The problem
Return an exact copy of the data, starting at its first line and ending at the line that contains "### Pre Build Overview", minus any pictures.

-*-*-

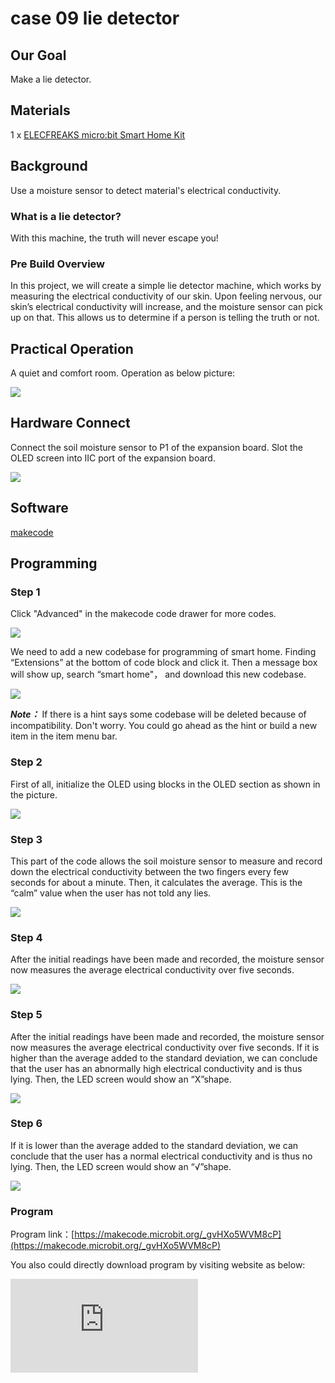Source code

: ﻿# case 09 lie detector

## Our Goal


 Make a lie detector.

## Materials

1 x [ELECFREAKS micro:bit Smart Home Kit](https://www.elecfreaks.com/micro-bit-smart-home-kit.html)

## Background


 Use a moisture sensor to detect material's electrical conductivity.


### What is a lie detector?

 With this machine, the truth will never escape you!

### Pre Build Overview

 In this project, we will create a simple lie detector machine, which works by measuring the electrical conductivity of our skin. Upon feeling nervous, our skin’s electrical conductivity will increase, and the moisture sensor can pick up on that. This allows us to determine if a person is telling the truth or not.



## Practical Operation


 A quiet and comfort room. Operation as below picture:

![](https://wiki-media-ef.oss-cn-hongkong.aliyuncs.com//images/K242fJs.png)

## Hardware Connect

Connect the soil moisture sensor to P1 of the expansion board.
Slot the OLED screen into IIC port of the expansion board.

![](https://wiki-media-ef.oss-cn-hongkong.aliyuncs.com//images/vb2Z4a0.jpg)

## Software

[makecode](https://makecode.microbit.org/#)


## Programming

### Step 1

 Click "Advanced" in the makecode code drawer for more codes.

![](https://wiki-media-ef.oss-cn-hongkong.aliyuncs.com//images/2qCyzQ7.png)

 We need to add a new codebase for programming of smart home. Finding “Extensions” at the bottom of code block and click it. Then a message box will show up, search “smart home"， and download this new codebase.

![](https://wiki-media-ef.oss-cn-hongkong.aliyuncs.com//images/OY706rv.png)

***Note：*** If there is a hint says some codebase will be deleted because of incompatibility. Don't worry. You could go ahead as the hint or build a new item in the item menu bar.

### Step 2

 First of all, initialize the OLED using blocks in the OLED section as shown in the picture.

![](https://wiki-media-ef.oss-cn-hongkong.aliyuncs.com//images/ZRMQZib.png)

### Step 3

 This part of the code allows the soil moisture sensor to measure and record down the electrical conductivity between the two fingers every few seconds for about a minute. Then, it calculates the average. This is the “calm” value when the user has not told any lies.

![](https://wiki-media-ef.oss-cn-hongkong.aliyuncs.com//images/oNEHxlw.png)

### Step 4

 After the initial readings have been made and recorded, the moisture sensor now measures the average electrical conductivity over five seconds.

![](https://wiki-media-ef.oss-cn-hongkong.aliyuncs.com//images/gre86xg.png)

### Step 5

 After the initial readings have been made and recorded, the moisture sensor now measures the average electrical conductivity over five seconds. If it is higher than the average added to the standard deviation, we can conclude that the user has an abnormally high electrical conductivity and is thus lying. Then, the LED screen would show an “X”shape.

![](https://wiki-media-ef.oss-cn-hongkong.aliyuncs.com//images/dsdFy0A.png)

### Step 6

 If it is lower than the average added to the standard deviation, we can conclude that the user has a normal electrical conductivity and is thus no lying. Then, the LED screen would show an “√”shape.

![](https://wiki-media-ef.oss-cn-hongkong.aliyuncs.com//images/3dkL5m6.png)

### Program

Program link：[https://makecode.microbit.org/_gvHXo5WVM8cP](https://makecode.microbit.org/_gvHXo5WVM8cP)

You also could directly download program by visiting website as below:

<div
    style={{
        position: 'relative',
        paddingBottom: '60%',
        overflow: 'hidden',
    }}
>
    <iframe
        src="https://makecode.microbit.org/_gvHXo5WVM8cP"
        frameborder="0"
        sandbox="allow-popups allow-forms allow-scripts allow-same-origin"
        style={{
            position: 'absolute',
            width: '100%',
            height: '100%',
        }}
    />
</div>

## Result



 You will have to attach each prong of the soil moisture sensor to one of your fingers. After 10 seconds, the test will begin. The LED screen will show an “X”shape when the player is lying; The LED screen will show an “√” shape when the player is telling the truth.

## Think


 Is there any way to make the result more accurate?

## Questions



## More Information
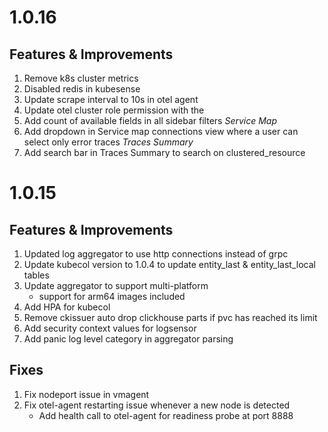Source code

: # 1.0.16
## Features & Improvements
1. Remove k8s cluster metrics
1. Disabled redis in kubesense
1. Update scrape interval to 10s in otel agent
1. Update otel cluster role permission with the 
1. Add count of available fields in all sidebar filters
*Service Map*
1. Add dropdown in Service map connections view where a user can select only error traces
*Traces Summary*
1. Add search bar in Traces Summary to search on clustered_resource

# 1.0.15
## Features & Improvements
1. Updated log aggregator to use http connections instead of grpc
2. Update kubecol version to 1.0.4 to update entity_last & entity_last_local tables
3. Update aggregator to support multi-platform
    * support for arm64 images included
4. Add HPA for kubecol
5. Remove ckissuer auto drop clickhouse parts if pvc has reached its limit
6. Add security context values for logsensor
7. Add panic log level category in aggregator parsing

## Fixes
1. Fix nodeport issue in vmagent
2. Fix otel-agent restarting issue whenever a new node is detected
    * Add health call to otel-agent for readiness probe at port 8888

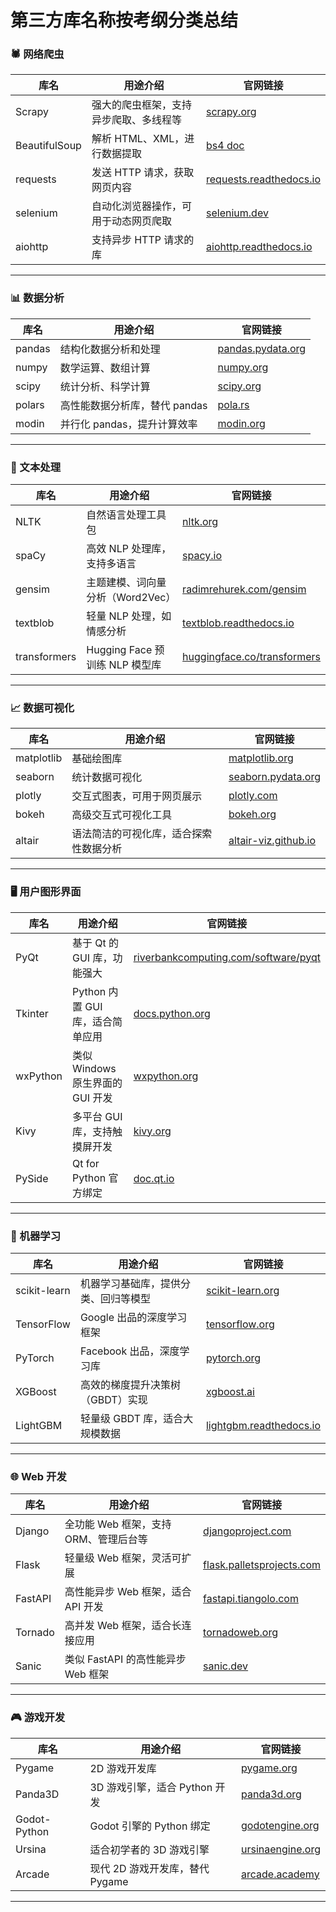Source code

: # 第三方库名称按考纲分类总结
### 🕷 网络爬虫

| 库名          | 用途介绍                                      | 官网链接 |
|--------------|---------------------------------|------------|
| Scrapy      | 强大的爬虫框架，支持异步爬取、多线程等 | [scrapy.org](https://scrapy.org/) |
| BeautifulSoup | 解析 HTML、XML，进行数据提取      | [bs4 doc](https://www.crummy.com/software/BeautifulSoup/) |
| requests    | 发送 HTTP 请求，获取网页内容      | [requests.readthedocs.io](https://requests.readthedocs.io/en/latest/) |
| selenium    | 自动化浏览器操作，可用于动态网页爬取 | [selenium.dev](https://www.selenium.dev/) |
| aiohttp     | 支持异步 HTTP 请求的库            | [aiohttp.readthedocs.io](https://docs.aiohttp.org/en/stable/) |

---

### 📊 数据分析

| 库名       | 用途介绍                           | 官网链接 |
|-----------|------------------------------|------------|
| pandas    | 结构化数据分析和处理             | [pandas.pydata.org](https://pandas.pydata.org/) |
| numpy     | 数学运算、数组计算               | [numpy.org](https://numpy.org/) |
| scipy     | 统计分析、科学计算               | [scipy.org](https://scipy.org/) |
| polars    | 高性能数据分析库，替代 pandas      | [pola.rs](https://www.pola.rs/) |
| modin     | 并行化 pandas，提升计算效率       | [modin.org](https://modin.org/) |

---

### 📝 文本处理

| 库名       | 用途介绍                           | 官网链接 |
|-----------|------------------------------|------------|
| NLTK      | 自然语言处理工具包               | [nltk.org](https://www.nltk.org/) |
| spaCy     | 高效 NLP 处理库，支持多语言      | [spacy.io](https://spacy.io/) |
| gensim    | 主题建模、词向量分析（Word2Vec）  | [radimrehurek.com/gensim](https://radimrehurek.com/gensim/) |
| textblob  | 轻量 NLP 处理，如情感分析        | [textblob.readthedocs.io](https://textblob.readthedocs.io/en/dev/) |
| transformers | Hugging Face 预训练 NLP 模型库 | [huggingface.co/transformers](https://huggingface.co/transformers) |

---

### 📈 数据可视化

| 库名       | 用途介绍                            | 官网链接 |
|-----------|-------------------------------|------------|
| matplotlib | 基础绘图库                     | [matplotlib.org](https://matplotlib.org/) |
| seaborn    | 统计数据可视化                  | [seaborn.pydata.org](https://seaborn.pydata.org/) |
| plotly     | 交互式图表，可用于网页展示         | [plotly.com](https://plotly.com/) |
| bokeh      | 高级交互式可视化工具              | [bokeh.org](https://bokeh.org/) |
| altair     | 语法简洁的可视化库，适合探索性数据分析 | [altair-viz.github.io](https://altair-viz.github.io/) |

---

### 🖥️ 用户图形界面

| 库名       | 用途介绍                            | 官网链接 |
|-----------|-------------------------------|------------|
| PyQt      | 基于 Qt 的 GUI 库，功能强大      | [riverbankcomputing.com/software/pyqt](https://www.riverbankcomputing.com/software/pyqt/) |
| Tkinter   | Python 内置 GUI 库，适合简单应用 | [docs.python.org](https://docs.python.org/3/library/tk.html) |
| wxPython  | 类似 Windows 原生界面的 GUI 开发 | [wxpython.org](https://wxpython.org/) |
| Kivy      | 多平台 GUI 库，支持触摸屏开发     | [kivy.org](https://kivy.org/) |
| PySide    | Qt for Python 官方绑定          | [doc.qt.io](https://doc.qt.io/qtforpython/) |

---

### 🤖 机器学习

| 库名       | 用途介绍                            | 官网链接 |
|-----------|-------------------------------|------------|
| scikit-learn | 机器学习基础库，提供分类、回归等模型 | [scikit-learn.org](https://scikit-learn.org/) |
| TensorFlow | Google 出品的深度学习框架        | [tensorflow.org](https://www.tensorflow.org/) |
| PyTorch   | Facebook 出品，深度学习库        | [pytorch.org](https://pytorch.org/) |
| XGBoost   | 高效的梯度提升决策树（GBDT）实现  | [xgboost.ai](https://xgboost.ai/) |
| LightGBM  | 轻量级 GBDT 库，适合大规模数据    | [lightgbm.readthedocs.io](https://lightgbm.readthedocs.io/en/latest/) |

---

### 🌐 Web 开发

| 库名       | 用途介绍                           | 官网链接 |
|-----------|------------------------------|------------|
| Django    | 全功能 Web 框架，支持 ORM、管理后台等 | [djangoproject.com](https://www.djangoproject.com/) |
| Flask     | 轻量级 Web 框架，灵活可扩展      | [flask.palletsprojects.com](https://flask.palletsprojects.com/) |
| FastAPI   | 高性能异步 Web 框架，适合 API 开发 | [fastapi.tiangolo.com](https://fastapi.tiangolo.com/) |
| Tornado   | 高并发 Web 框架，适合长连接应用   | [tornadoweb.org](https://www.tornadoweb.org/) |
| Sanic     | 类似 FastAPI 的高性能异步 Web 框架 | [sanic.dev](https://sanic.dev/) |

---

### 🎮 游戏开发

| 库名       | 用途介绍                           | 官网链接 |
|-----------|------------------------------|------------|
| Pygame    | 2D 游戏开发库                 | [pygame.org](https://www.pygame.org/) |
| Panda3D   | 3D 游戏引擎，适合 Python 开发 | [panda3d.org](https://www.panda3d.org/) |
| Godot-Python | Godot 引擎的 Python 绑定    | [godotengine.org](https://godotengine.org/) |
| Ursina    | 适合初学者的 3D 游戏引擎       | [ursinaengine.org](https://www.ursinaengine.org/) |
| Arcade    | 现代 2D 游戏开发库，替代 Pygame | [arcade.academy](https://arcade.academy/) |

---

-*-*-

Expected output
Source code

: ﻿# case 09 lie detector

## Our Goal


 Make a lie detector.

## Materials

1 x [ELECFREAKS micro:bit Smart Home Kit](https://www.elecfreaks.com/micro-bit-smart-home-kit.html)

## Background


 Use a moisture sensor to detect material's electrical conductivity.


### What is a lie detector?

 With this machine, the truth will never escape you!

### Pre Build Overview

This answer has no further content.